**ASSIGNMENT**:
Using the material below, copy every line where "frac" appears.
== Segment start ==
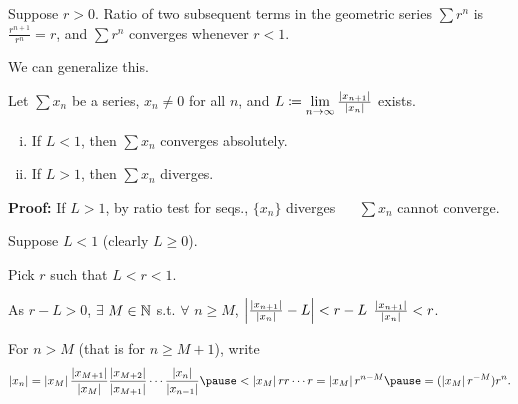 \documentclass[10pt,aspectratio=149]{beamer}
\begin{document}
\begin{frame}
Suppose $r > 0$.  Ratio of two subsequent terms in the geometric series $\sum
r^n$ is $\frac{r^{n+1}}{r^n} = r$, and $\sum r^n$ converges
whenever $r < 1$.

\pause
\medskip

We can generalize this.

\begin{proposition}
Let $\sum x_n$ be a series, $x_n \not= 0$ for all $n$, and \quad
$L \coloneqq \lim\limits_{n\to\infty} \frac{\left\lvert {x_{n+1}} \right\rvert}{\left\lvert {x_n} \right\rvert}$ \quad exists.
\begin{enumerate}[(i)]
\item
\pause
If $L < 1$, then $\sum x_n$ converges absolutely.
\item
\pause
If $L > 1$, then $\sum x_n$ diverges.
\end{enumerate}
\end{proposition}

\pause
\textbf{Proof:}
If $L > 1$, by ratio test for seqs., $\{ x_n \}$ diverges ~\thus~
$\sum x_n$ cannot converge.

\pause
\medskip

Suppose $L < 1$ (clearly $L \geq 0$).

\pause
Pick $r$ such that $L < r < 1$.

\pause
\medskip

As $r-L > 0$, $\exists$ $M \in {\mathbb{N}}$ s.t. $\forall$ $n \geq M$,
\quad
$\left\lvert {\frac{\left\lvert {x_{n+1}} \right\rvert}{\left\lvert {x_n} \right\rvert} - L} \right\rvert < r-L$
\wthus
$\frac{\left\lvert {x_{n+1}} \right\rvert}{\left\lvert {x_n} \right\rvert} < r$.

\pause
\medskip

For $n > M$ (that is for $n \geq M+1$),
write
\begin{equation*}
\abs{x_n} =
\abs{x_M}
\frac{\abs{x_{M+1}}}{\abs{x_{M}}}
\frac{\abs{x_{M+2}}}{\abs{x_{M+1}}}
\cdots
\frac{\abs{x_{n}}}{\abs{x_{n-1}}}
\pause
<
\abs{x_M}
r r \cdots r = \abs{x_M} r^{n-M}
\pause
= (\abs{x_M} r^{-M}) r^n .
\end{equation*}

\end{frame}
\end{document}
== Segment end ==
== Segment start ==
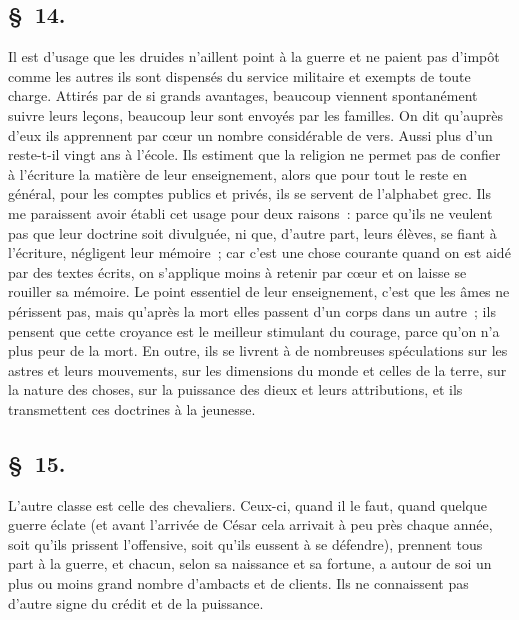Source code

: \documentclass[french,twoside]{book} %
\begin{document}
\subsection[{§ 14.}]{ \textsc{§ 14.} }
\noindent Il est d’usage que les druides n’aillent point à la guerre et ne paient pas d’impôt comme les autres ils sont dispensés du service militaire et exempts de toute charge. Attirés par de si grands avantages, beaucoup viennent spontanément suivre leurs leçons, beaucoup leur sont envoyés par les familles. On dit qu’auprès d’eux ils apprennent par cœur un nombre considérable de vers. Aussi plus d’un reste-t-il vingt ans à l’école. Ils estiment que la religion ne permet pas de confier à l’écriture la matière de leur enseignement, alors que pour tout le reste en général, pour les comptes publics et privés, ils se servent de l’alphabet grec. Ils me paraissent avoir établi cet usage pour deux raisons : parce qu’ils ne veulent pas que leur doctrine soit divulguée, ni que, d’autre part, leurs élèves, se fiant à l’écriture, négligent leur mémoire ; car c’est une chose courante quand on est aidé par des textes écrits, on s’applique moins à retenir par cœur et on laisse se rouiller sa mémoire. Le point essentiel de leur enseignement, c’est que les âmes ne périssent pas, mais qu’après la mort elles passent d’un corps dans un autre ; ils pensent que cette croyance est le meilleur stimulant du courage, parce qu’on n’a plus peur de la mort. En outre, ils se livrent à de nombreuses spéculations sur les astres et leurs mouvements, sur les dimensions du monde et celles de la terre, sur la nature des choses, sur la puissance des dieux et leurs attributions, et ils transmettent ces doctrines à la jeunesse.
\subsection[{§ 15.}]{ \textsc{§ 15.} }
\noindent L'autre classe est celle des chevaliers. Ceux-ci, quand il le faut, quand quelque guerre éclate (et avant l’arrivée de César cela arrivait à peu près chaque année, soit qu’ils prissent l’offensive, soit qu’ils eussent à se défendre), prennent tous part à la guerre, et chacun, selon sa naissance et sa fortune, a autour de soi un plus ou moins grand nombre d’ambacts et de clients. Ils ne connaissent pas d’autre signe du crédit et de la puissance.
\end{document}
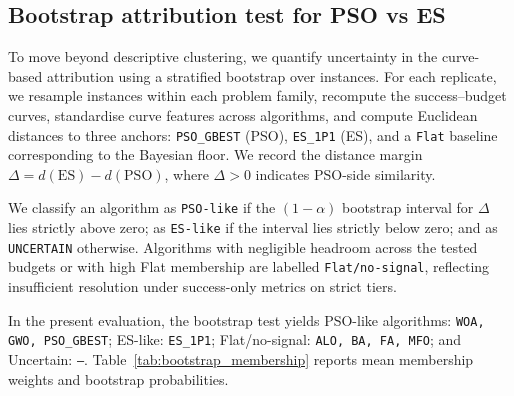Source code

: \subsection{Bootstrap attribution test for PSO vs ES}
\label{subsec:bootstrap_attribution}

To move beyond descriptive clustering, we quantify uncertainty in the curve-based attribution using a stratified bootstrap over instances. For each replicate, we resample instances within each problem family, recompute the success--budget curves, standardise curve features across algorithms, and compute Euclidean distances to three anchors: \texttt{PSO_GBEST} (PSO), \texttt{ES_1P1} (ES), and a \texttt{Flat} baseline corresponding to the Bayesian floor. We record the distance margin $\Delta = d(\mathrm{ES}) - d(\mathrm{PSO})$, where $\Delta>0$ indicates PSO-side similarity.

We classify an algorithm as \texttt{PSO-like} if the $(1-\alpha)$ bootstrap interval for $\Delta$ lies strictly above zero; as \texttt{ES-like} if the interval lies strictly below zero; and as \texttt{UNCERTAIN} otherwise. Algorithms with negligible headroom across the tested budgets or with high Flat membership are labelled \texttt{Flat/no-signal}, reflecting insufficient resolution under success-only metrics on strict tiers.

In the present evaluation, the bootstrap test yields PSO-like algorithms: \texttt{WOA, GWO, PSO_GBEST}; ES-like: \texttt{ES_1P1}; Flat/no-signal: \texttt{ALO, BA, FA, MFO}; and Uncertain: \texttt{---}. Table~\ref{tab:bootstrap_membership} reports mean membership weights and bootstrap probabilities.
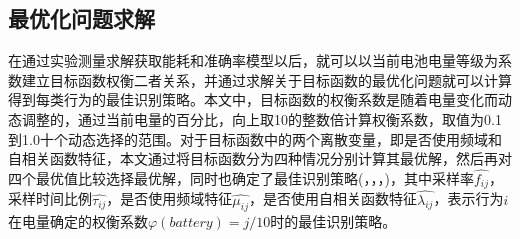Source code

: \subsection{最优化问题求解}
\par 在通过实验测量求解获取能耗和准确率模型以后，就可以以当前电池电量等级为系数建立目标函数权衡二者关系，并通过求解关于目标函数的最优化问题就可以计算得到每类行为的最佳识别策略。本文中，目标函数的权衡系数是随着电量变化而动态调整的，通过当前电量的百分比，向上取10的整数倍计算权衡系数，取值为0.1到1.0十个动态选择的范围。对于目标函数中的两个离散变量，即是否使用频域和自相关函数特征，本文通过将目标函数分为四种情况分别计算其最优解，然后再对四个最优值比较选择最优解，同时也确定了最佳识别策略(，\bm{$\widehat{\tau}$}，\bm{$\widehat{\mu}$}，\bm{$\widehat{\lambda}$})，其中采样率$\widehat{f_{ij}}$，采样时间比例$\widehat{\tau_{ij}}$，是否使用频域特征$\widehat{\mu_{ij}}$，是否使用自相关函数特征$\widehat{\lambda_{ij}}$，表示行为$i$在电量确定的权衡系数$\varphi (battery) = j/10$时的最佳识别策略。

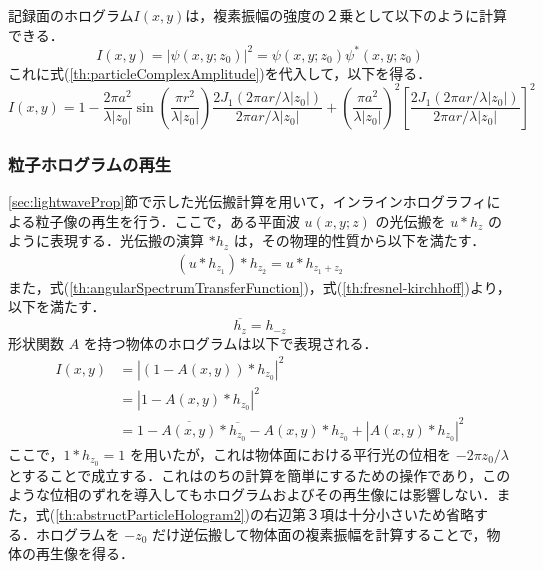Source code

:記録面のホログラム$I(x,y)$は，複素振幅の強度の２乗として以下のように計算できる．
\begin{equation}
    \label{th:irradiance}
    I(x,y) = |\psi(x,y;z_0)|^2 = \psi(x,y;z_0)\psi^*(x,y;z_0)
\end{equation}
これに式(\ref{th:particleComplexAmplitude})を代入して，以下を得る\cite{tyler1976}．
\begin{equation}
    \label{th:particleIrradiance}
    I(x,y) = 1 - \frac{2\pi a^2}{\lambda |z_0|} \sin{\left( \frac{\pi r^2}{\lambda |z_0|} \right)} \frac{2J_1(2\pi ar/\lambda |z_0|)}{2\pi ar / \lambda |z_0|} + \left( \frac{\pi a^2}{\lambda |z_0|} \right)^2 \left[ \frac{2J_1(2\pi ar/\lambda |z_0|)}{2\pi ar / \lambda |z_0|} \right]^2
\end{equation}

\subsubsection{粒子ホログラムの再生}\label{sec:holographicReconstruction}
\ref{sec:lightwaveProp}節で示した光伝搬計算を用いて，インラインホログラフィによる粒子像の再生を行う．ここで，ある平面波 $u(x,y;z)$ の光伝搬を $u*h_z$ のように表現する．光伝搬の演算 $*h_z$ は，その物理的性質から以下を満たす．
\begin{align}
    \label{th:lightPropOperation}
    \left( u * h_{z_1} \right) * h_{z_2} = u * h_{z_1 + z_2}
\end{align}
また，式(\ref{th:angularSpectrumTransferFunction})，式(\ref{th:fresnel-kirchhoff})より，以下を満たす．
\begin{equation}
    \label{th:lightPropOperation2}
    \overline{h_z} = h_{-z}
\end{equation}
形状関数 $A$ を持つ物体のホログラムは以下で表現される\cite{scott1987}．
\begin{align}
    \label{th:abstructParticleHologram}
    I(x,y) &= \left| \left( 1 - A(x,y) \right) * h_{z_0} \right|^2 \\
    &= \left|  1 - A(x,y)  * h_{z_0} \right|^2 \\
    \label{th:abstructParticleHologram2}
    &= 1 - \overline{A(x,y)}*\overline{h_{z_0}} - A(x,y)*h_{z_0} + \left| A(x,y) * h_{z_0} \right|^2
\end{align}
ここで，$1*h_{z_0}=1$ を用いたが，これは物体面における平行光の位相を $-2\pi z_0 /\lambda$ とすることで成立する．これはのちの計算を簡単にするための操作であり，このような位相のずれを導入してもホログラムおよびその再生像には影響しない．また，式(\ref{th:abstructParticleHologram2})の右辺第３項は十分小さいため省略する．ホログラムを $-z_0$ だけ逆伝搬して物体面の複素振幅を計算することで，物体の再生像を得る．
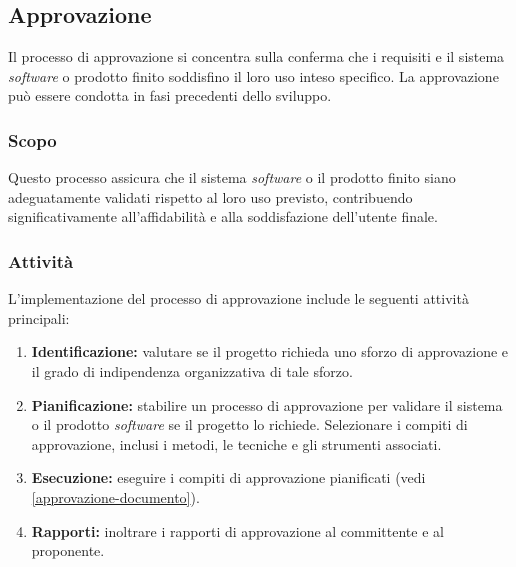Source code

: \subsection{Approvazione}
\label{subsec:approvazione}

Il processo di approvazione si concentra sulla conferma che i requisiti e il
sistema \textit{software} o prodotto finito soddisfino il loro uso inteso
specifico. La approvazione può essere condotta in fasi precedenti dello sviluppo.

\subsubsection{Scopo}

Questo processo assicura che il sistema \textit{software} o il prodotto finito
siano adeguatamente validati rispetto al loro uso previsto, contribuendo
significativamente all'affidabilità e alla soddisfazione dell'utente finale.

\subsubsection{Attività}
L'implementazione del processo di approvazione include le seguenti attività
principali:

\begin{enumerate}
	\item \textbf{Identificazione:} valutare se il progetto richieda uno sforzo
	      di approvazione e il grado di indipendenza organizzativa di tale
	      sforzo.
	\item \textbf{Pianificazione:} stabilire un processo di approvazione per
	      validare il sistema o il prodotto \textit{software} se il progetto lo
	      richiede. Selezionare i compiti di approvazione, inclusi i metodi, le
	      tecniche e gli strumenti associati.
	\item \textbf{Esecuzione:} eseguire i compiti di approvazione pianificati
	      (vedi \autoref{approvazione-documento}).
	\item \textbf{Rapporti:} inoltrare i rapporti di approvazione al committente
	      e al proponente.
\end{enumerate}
== Segment end ==
**EXPECTED ANSWER**:
r^n$ is $\frac{r^{n+1}}{r^n} = r$, and $\sum r^n$ converges
$L \coloneqq \lim\limits_{n\to\infty} \frac{\left\lvert {x_{n+1}} \right\rvert}{\left\lvert {x_n} \right\rvert}$ \quad exists.
$\left\lvert {\frac{\left\lvert {x_{n+1}} \right\rvert}{\left\lvert {x_n} \right\rvert} - L} \right\rvert < r-L$
$\frac{\left\lvert {x_{n+1}} \right\rvert}{\left\lvert {x_n} \right\rvert} < r$.
\frac{\abs{x_{M+1}}}{\abs{x_{M}}}
\frac{\abs{x_{M+2}}}{\abs{x_{M+1}}}
\frac{\abs{x_{n}}}{\abs{x_{n-1}}}
    I(x,y) = 1 - \frac{2\pi a^2}{\lambda |z_0|} \sin{\left( \frac{\pi r^2}{\lambda |z_0|} \right)} \frac{2J_1(2\pi ar/\lambda |z_0|)}{2\pi ar / \lambda |z_0|} + \left( \frac{\pi a^2}{\lambda |z_0|} \right)^2 \left[ \frac{2J_1(2\pi ar/\lambda |z_0|)}{2\pi ar / \lambda |z_0|} \right]^2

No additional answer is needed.